How much ice (in grams) be added to lower the temperature of 355 mL of water from 25 ∘C to 5 ∘C ? (Assume the following: the density of water is 1.0 g/mL, the ice is at 0 ∘C, the heat of fusion of ice is 6.02 kJ/mol, and the volume of water produced by the melting ice is negligible.)

First, let's determine how much heat energy (Q) will be required to lower the temperature of water from 25°C to 5°C.

The formula to calculate heat energy is:

Q = m * c * ΔT

Where m is the mass of water, c is the specific heat capacity of water, which is 4.18 J/g°C, and ΔT is the change in temperature.

First, we need to convert the volume of water (355 mL) to mass. Since the density of water is 1.0 g/mL, the mass of water is:

m = 355 mL * 1.0 g/mL = 355 g

Now, let's find the change in temperature:

ΔT = T_final - T_initial = 5°C - 25°C = -20°C

Now we can calculate the heat energy:

Q = m * c * ΔT = 355 g * 4.18 J/g°C * (-20°C) = -29666 J

Now, we need to determine how many grams of ice will be required to absorb this heat energy.

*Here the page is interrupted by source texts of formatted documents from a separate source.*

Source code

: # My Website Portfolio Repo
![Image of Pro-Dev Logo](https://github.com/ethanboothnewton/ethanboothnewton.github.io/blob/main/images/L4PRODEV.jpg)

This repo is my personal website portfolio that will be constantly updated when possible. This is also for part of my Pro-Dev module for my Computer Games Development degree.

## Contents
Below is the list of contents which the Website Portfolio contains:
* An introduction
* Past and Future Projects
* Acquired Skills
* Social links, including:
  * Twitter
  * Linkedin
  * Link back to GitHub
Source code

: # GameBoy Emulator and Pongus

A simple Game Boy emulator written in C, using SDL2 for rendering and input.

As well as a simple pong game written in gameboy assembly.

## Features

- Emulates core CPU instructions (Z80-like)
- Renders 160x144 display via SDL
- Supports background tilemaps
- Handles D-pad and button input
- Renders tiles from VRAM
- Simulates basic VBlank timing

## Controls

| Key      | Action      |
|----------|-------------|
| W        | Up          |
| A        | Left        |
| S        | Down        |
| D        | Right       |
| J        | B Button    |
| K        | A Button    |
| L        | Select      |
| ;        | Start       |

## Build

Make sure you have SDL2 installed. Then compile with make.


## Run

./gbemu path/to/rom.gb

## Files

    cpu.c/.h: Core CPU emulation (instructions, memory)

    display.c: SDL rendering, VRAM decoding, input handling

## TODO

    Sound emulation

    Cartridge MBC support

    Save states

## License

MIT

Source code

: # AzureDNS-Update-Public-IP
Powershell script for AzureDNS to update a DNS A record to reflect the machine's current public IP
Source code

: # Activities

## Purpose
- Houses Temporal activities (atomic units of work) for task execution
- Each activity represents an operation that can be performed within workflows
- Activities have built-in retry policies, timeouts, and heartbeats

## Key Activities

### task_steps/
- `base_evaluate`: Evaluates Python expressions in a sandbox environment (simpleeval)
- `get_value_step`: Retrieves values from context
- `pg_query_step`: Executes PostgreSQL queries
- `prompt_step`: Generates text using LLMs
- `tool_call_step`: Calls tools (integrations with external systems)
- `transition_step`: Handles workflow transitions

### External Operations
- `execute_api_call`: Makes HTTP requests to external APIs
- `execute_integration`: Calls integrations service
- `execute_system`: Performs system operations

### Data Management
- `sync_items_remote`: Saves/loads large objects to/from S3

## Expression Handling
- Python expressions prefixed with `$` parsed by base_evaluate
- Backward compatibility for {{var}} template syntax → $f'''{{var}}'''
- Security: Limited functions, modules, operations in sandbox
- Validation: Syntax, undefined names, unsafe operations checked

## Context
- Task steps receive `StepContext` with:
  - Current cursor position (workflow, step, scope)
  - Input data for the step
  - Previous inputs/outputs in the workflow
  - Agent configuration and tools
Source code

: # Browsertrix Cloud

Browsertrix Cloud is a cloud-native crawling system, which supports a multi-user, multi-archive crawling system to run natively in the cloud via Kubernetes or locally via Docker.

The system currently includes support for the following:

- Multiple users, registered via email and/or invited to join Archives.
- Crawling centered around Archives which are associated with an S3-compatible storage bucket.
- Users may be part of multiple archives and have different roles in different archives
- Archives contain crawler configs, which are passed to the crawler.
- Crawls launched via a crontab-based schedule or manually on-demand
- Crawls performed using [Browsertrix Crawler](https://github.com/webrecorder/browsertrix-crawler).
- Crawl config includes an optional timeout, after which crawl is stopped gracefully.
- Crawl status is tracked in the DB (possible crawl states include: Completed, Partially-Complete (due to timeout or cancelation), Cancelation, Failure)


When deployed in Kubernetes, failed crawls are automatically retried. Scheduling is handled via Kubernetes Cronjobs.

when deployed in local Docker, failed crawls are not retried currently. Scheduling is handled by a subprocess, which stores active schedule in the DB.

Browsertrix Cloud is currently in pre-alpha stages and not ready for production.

We know the heat of fusion of ice is 6.02 kJ/mol. First, let's convert this to J/g. The molar mass of water is 18.015 g/mol, so:

Heat of fusion = (6.02 kJ/mol) * (1000 J/kJ) / (18.015 g/mol) = 334.19 J/g

Now we can calculate the mass of ice:

m_ice = Q / Heat of fusion = -29666 J / 334.19 J/g ≈ 88.8 g

So, you would need to add approximately 88.8 grams of ice to lower the temperature of 355 mL of water from 25°C to 5°C.